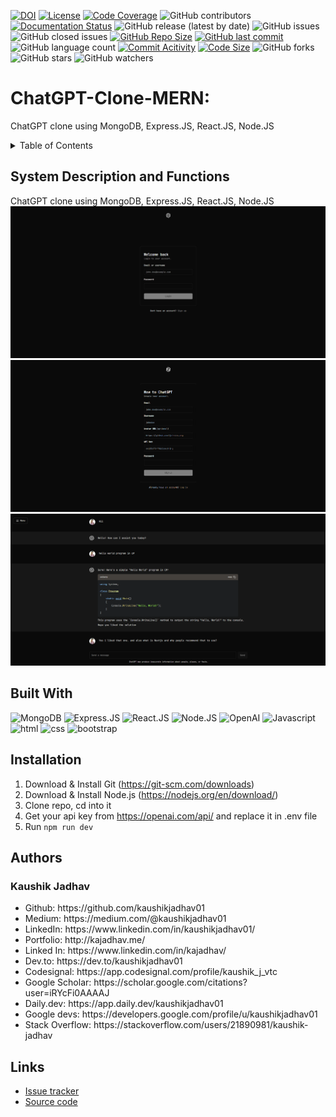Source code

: [![DOI](https://zenodo.org/badge/742675618.svg)](https://zenodo.org/doi/10.5281/zenodo.10499353)
[![License](https://img.shields.io/badge/License-MIT-green.svg)](https://github.com/kaushikjadhav01/ChatGPT-Clone-MERN/blob/main/LICENSE)
[![Code Coverage](https://codecov.io/gh/NCSU-Fall-2022-SE-Project-Team-11/XpensAuditor---Group-11/branch/main/graphs/badge.svg)](https://codecov.io)
![GitHub contributors](https://img.shields.io/badge/Contributors-1-brightgreen)
[![Documentation Status](https://readthedocs.org/projects/ansicolortags/badge/?version=latest)](https://github.com/kaushikjadhav01/ChatGPT-Clone-MERN/edit/master/README.md)
![GitHub release (latest by date)](https://img.shields.io/github/v/release/kaushikjadhav01/ChatGPT-Clone-MERN)
![GitHub issues](https://img.shields.io/github/issues/kaushikjadhav01/ChatGPT-Clone-MERN)
![GitHub closed issues](https://img.shields.io/github/issues-closed/kaushikjadhav01/ChatGPT-Clone-MERN)
[![GitHub Repo Size](https://img.shields.io/github/repo-size/kaushikjadhav01/ChatGPT-Clone-MERN.svg)](https://img.shields.io/github/repo-size/kaushikjadhav01/ChatGPT-Clone-MERN.svg)
[![GitHub last commit](https://img.shields.io/github/last-commit/kaushikjadhav01/ChatGPT-Clone-MERN)](https://github.com/kaushikjadhav01/ChatGPT-Clone-MERN/commits/main)
![GitHub language count](https://img.shields.io/github/languages/count/kaushikjadhav01/ChatGPT-Clone-MERN)
[![Commit Acitivity](https://img.shields.io/github/commit-activity/m/kaushikjadhav01/ChatGPT-Clone-MERN)](https://github.com/kaushikjadhav01/ChatGPT-Clone-MERN)
[![Code Size](https://img.shields.io/github/languages/code-size/kaushikjadhav01/ChatGPT-Clone-MERN)](mpp-backend)
![GitHub forks](https://img.shields.io/github/forks/kaushikjadhav01/ChatGPT-Clone-MERN?style=social)
![GitHub stars](https://img.shields.io/github/stars/kaushikjadhav01/ChatGPT-Clone-MERN?style=social)
![GitHub watchers](https://img.shields.io/github/watchers/kaushikjadhav01/ChatGPT-Clone-MERN?style=social)

# ChatGPT-Clone-MERN:
ChatGPT clone using MongoDB, Express.JS, React.JS, Node.JS
<!-- TABLE OF CONTENTS -->
<details>
  <summary>Table of Contents</summary>
  <ol>
    <li><a href="#system-description-and-functions">System Description and Functions</a></li>
    <li><a href="#built-with">Built With</a></li>
    <li><a href="#installation">Installation</a></li>
    <li><a href="#authors">Authors</a></li>
    <li><a href="#links">Links</a></li>
  </ol>
</details>

## System Description and Functions
ChatGPT clone using MongoDB, Express.JS, React.JS, Node.JS
<img src="./images/login.png" />
<img src="./images/signup.png" />
<img src="./images/chat.png" />

## Built With
![MongoDB](https://img.shields.io/badge/MongoDB-4EA94B?style=for-the-badge&amp;logo=mongodb&amp;logoColor=white)
![Express.JS](https://img.shields.io/badge/Express.js-20232A?style=for-the-badge&amp;logo=express&amp;logoColor=white)
![React.JS](https://img.shields.io/badge/React-20232A?style=for-the-badge&amp;logo=react&amp;logoColor=61DAFB)
![Node.JS](https://img.shields.io/badge/Node.js-43853D?style=for-the-badge&amp;logo=node.js&amp;logoColor=white)
![OpenAI](https://img.shields.io/badge/OpenAI-006699?style=for-the-badge&amp;logo=openai&amp;logoColor=white)
![Javascript](https://img.shields.io/badge/JavaScript-323330?style=for-the-badge&logo=javascript&logoColor=F7DF1E)
![html](https://img.shields.io/badge/HTML5-E34F26?style=for-the-badge&logo=html5&logoColor=white)
![css](https://img.shields.io/badge/CSS3-1572B6?style=for-the-badge&logo=css3&logoColor=white)
![bootstrap](https://img.shields.io/badge/Bootstrap-563D7C?style=for-the-badge&logo=bootstrap&logoColor=white)

## Installation
1. Download & Install Git (https://git-scm.com/downloads)
2. Download & Install Node.js (https://nodejs.org/en/download/)
3. Clone repo, cd into it
4. Get your api key from https://openai.com/api/ and replace it in .env file
5. Run ```npm run dev```

## Authors
### Kaushik Jadhav
<ul>
<li>Github: https://github.com/kaushikjadhav01</li>
<li>Medium: https://medium.com/@kaushikjadhav01</li>
<li>LinkedIn: https://www.linkedin.com/in/kaushikjadhav01/</li>
<li>Portfolio: http://kajadhav.me/</li>
<li>Linked In: https://www.linkedin.com/in/kajadhav/
<li>Dev.to: https://dev.to/kaushikjadhav01
<li>Codesignal: https://app.codesignal.com/profile/kaushik_j_vtc
<li>Google Scholar: https://scholar.google.com/citations?user=iRYcFi0AAAAJ
<li>Daily.dev: https://app.daily.dev/kaushikjadhav01
<li>Google devs: https://developers.google.com/profile/u/kaushikjadhav01
<li>Stack Overflow: https://stackoverflow.com/users/21890981/kaushik-jadhav
</ul>

## Links
* [Issue tracker](https://github.com/kaushikjadhav01/ChatGPT-Clone-MERN/issues)
* [Source code](https://github.com/kaushikjadhav01/ChatGPT-Clone-MERN)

▬▬▬▬▬▬

■ Activity: The whole listing above must be returned exactly as written, with no pictures carried over.

■ Your response:
Source code

: [![DOI](https://zenodo.org/badge/742675618.svg)](https://zenodo.org/doi/10.5281/zenodo.10499353)
[![License](https://img.shields.io/badge/License-MIT-green.svg)](https://github.com/kaushikjadhav01/ChatGPT-Clone-MERN/blob/main/LICENSE)
[![Code Coverage](https://codecov.io/gh/NCSU-Fall-2022-SE-Project-Team-11/XpensAuditor---Group-11/branch/main/graphs/badge.svg)](https://codecov.io)
![GitHub contributors](https://img.shields.io/badge/Contributors-1-brightgreen)
[![Documentation Status](https://readthedocs.org/projects/ansicolortags/badge/?version=latest)](https://github.com/kaushikjadhav01/ChatGPT-Clone-MERN/edit/master/README.md)
![GitHub release (latest by date)](https://img.shields.io/github/v/release/kaushikjadhav01/ChatGPT-Clone-MERN)
![GitHub issues](https://img.shields.io/github/issues/kaushikjadhav01/ChatGPT-Clone-MERN)
![GitHub closed issues](https://img.shields.io/github/issues-closed/kaushikjadhav01/ChatGPT-Clone-MERN)
[![GitHub Repo Size](https://img.shields.io/github/repo-size/kaushikjadhav01/ChatGPT-Clone-MERN.svg)](https://img.shields.io/github/repo-size/kaushikjadhav01/ChatGPT-Clone-MERN.svg)
[![GitHub last commit](https://img.shields.io/github/last-commit/kaushikjadhav01/ChatGPT-Clone-MERN)](https://github.com/kaushikjadhav01/ChatGPT-Clone-MERN/commits/main)
![GitHub language count](https://img.shields.io/github/languages/count/kaushikjadhav01/ChatGPT-Clone-MERN)
[![Commit Acitivity](https://img.shields.io/github/commit-activity/m/kaushikjadhav01/ChatGPT-Clone-MERN)](https://github.com/kaushikjadhav01/ChatGPT-Clone-MERN)
[![Code Size](https://img.shields.io/github/languages/code-size/kaushikjadhav01/ChatGPT-Clone-MERN)](mpp-backend)
![GitHub forks](https://img.shields.io/github/forks/kaushikjadhav01/ChatGPT-Clone-MERN?style=social)
![GitHub stars](https://img.shields.io/github/stars/kaushikjadhav01/ChatGPT-Clone-MERN?style=social)
![GitHub watchers](https://img.shields.io/github/watchers/kaushikjadhav01/ChatGPT-Clone-MERN?style=social)

# ChatGPT-Clone-MERN:
ChatGPT clone using MongoDB, Express.JS, React.JS, Node.JS
<!-- TABLE OF CONTENTS -->
<details>
  <summary>Table of Contents</summary>
  <ol>
    <li><a href="#system-description-and-functions">System Description and Functions</a></li>
    <li><a href="#built-with">Built With</a></li>
    <li><a href="#installation">Installation</a></li>
    <li><a href="#authors">Authors</a></li>
    <li><a href="#links">Links</a></li>
  </ol>
</details>

## System Description and Functions
ChatGPT clone using MongoDB, Express.JS, React.JS, Node.JS
<img src="./images/login.png" />
<img src="./images/signup.png" />
<img src="./images/chat.png" />

## Built With
![MongoDB](https://img.shields.io/badge/MongoDB-4EA94B?style=for-the-badge&amp;logo=mongodb&amp;logoColor=white)
![Express.JS](https://img.shields.io/badge/Express.js-20232A?style=for-the-badge&amp;logo=express&amp;logoColor=white)
![React.JS](https://img.shields.io/badge/React-20232A?style=for-the-badge&amp;logo=react&amp;logoColor=61DAFB)
![Node.JS](https://img.shields.io/badge/Node.js-43853D?style=for-the-badge&amp;logo=node.js&amp;logoColor=white)
![OpenAI](https://img.shields.io/badge/OpenAI-006699?style=for-the-badge&amp;logo=openai&amp;logoColor=white)
![Javascript](https://img.shields.io/badge/JavaScript-323330?style=for-the-badge&logo=javascript&logoColor=F7DF1E)
![html](https://img.shields.io/badge/HTML5-E34F26?style=for-the-badge&logo=html5&logoColor=white)
![css](https://img.shields.io/badge/CSS3-1572B6?style=for-the-badge&logo=css3&logoColor=white)
![bootstrap](https://img.shields.io/badge/Bootstrap-563D7C?style=for-the-badge&logo=bootstrap&logoColor=white)

## Installation
1. Download & Install Git (https://git-scm.com/downloads)
2. Download & Install Node.js (https://nodejs.org/en/download/)
3. Clone repo, cd into it
4. Get your api key from https://openai.com/api/ and replace it in .env file
5. Run ```npm run dev```

## Authors
### Kaushik Jadhav
<ul>
<li>Github: https://github.com/kaushikjadhav01</li>
<li>Medium: https://medium.com/@kaushikjadhav01</li>
<li>LinkedIn: https://www.linkedin.com/in/kaushikjadhav01/</li>
<li>Portfolio: http://kajadhav.me/</li>
<li>Linked In: https://www.linkedin.com/in/kajadhav/
<li>Dev.to: https://dev.to/kaushikjadhav01
<li>Codesignal: https://app.codesignal.com/profile/kaushik_j_vtc
<li>Google Scholar: https://scholar.google.com/citations?user=iRYcFi0AAAAJ
<li>Daily.dev: https://app.daily.dev/kaushikjadhav01
<li>Google devs: https://developers.google.com/profile/u/kaushikjadhav01
<li>Stack Overflow: https://stackoverflow.com/users/21890981/kaushik-jadhav
</ul>

## Links
* [Issue tracker](https://github.com/kaushikjadhav01/ChatGPT-Clone-MERN/issues)
* [Source code](https://github.com/kaushikjadhav01/ChatGPT-Clone-MERN)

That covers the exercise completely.